[The problem] Count up the lines below containing the word "marker", and give the result with no other words.

[Supplied information]
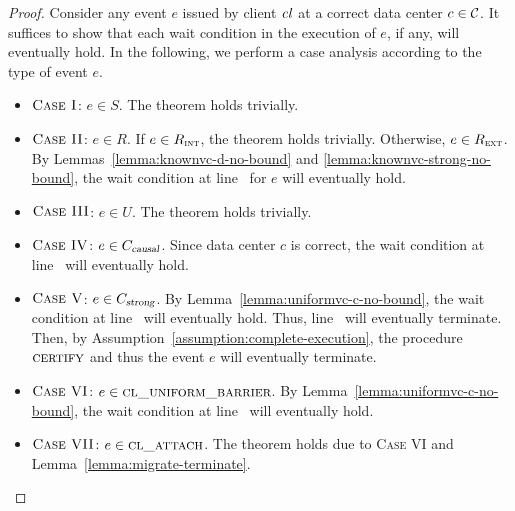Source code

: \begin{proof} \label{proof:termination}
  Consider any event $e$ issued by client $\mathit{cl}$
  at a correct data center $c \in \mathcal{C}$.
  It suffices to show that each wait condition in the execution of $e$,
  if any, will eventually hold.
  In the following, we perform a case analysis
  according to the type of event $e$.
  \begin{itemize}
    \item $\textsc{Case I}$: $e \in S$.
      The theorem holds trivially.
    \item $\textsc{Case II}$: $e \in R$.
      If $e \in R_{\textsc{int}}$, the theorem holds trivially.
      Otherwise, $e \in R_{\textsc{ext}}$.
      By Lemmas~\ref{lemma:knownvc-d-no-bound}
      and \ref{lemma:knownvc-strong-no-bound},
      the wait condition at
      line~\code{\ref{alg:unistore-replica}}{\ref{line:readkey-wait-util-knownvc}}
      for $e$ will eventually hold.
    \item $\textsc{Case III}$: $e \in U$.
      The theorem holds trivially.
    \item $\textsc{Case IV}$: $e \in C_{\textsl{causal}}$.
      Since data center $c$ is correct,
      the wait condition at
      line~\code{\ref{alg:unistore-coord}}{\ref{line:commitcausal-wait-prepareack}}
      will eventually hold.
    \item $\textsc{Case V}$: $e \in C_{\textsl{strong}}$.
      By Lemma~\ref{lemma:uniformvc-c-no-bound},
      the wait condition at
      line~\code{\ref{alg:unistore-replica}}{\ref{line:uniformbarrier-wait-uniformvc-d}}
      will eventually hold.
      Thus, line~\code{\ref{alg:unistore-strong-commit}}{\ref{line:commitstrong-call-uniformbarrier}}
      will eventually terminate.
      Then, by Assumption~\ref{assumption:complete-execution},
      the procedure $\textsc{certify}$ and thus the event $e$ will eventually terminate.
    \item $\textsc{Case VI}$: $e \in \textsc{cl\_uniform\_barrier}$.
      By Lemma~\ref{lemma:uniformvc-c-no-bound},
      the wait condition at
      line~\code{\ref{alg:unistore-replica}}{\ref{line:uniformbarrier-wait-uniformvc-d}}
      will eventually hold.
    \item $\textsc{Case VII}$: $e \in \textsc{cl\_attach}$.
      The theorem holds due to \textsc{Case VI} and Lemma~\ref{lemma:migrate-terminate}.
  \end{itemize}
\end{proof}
==
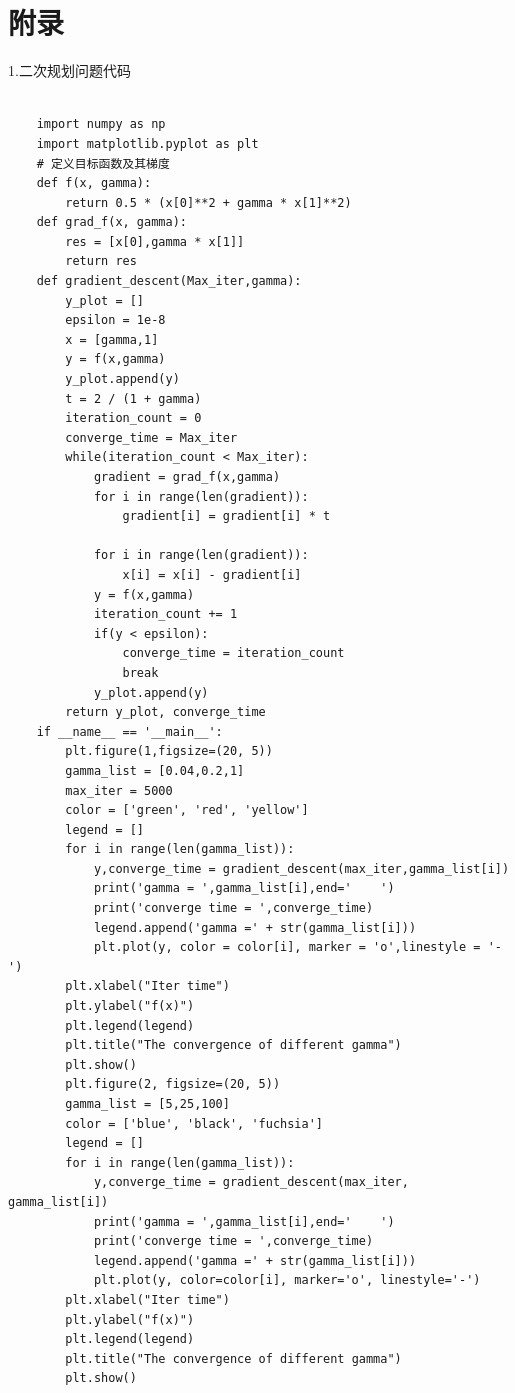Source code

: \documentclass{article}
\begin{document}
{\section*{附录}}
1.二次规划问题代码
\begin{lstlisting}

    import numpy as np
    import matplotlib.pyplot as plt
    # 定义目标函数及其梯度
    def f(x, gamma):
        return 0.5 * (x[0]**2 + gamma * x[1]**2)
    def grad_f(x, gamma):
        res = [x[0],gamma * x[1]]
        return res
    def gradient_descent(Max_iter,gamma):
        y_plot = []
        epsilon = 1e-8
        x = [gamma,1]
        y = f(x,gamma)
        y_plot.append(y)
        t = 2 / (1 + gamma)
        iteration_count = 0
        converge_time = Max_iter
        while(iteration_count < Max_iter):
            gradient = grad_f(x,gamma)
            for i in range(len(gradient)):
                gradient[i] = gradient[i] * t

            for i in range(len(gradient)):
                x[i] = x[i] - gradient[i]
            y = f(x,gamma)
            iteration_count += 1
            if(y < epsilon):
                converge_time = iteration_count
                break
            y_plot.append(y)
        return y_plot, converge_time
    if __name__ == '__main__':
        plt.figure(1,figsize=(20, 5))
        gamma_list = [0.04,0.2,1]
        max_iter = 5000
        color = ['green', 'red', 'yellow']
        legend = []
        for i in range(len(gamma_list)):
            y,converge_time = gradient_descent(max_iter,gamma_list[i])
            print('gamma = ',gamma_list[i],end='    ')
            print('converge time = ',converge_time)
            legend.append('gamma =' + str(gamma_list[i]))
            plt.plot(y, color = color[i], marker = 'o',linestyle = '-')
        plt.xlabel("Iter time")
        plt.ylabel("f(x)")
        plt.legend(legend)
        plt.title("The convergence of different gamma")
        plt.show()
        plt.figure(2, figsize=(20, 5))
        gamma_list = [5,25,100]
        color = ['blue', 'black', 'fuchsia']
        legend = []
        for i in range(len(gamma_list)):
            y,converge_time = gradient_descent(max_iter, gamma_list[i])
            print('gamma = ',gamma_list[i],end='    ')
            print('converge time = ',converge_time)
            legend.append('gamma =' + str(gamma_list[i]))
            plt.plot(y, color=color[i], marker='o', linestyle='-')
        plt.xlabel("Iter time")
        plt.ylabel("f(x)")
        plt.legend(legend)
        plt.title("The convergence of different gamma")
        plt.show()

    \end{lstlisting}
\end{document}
==
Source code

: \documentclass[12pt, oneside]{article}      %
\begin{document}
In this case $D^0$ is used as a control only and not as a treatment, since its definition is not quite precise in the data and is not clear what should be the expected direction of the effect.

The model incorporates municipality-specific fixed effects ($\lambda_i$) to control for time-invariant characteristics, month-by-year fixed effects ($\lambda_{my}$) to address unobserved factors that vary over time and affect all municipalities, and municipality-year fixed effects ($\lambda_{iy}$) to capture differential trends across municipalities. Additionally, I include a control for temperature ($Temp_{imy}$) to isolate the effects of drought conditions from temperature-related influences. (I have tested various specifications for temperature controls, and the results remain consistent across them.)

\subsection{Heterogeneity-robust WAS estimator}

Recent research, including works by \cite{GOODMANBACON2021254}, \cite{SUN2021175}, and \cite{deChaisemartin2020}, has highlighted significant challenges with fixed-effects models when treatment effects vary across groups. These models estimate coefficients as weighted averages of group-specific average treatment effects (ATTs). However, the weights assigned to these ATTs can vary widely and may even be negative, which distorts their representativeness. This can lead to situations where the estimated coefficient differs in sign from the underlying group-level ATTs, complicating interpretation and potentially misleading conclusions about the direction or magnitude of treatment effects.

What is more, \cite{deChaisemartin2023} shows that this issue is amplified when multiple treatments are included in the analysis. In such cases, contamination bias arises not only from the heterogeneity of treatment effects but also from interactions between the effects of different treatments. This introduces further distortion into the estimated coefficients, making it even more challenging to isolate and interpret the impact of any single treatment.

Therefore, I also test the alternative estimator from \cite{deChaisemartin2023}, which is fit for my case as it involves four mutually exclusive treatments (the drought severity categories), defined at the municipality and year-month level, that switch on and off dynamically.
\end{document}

[Completed exercise] 2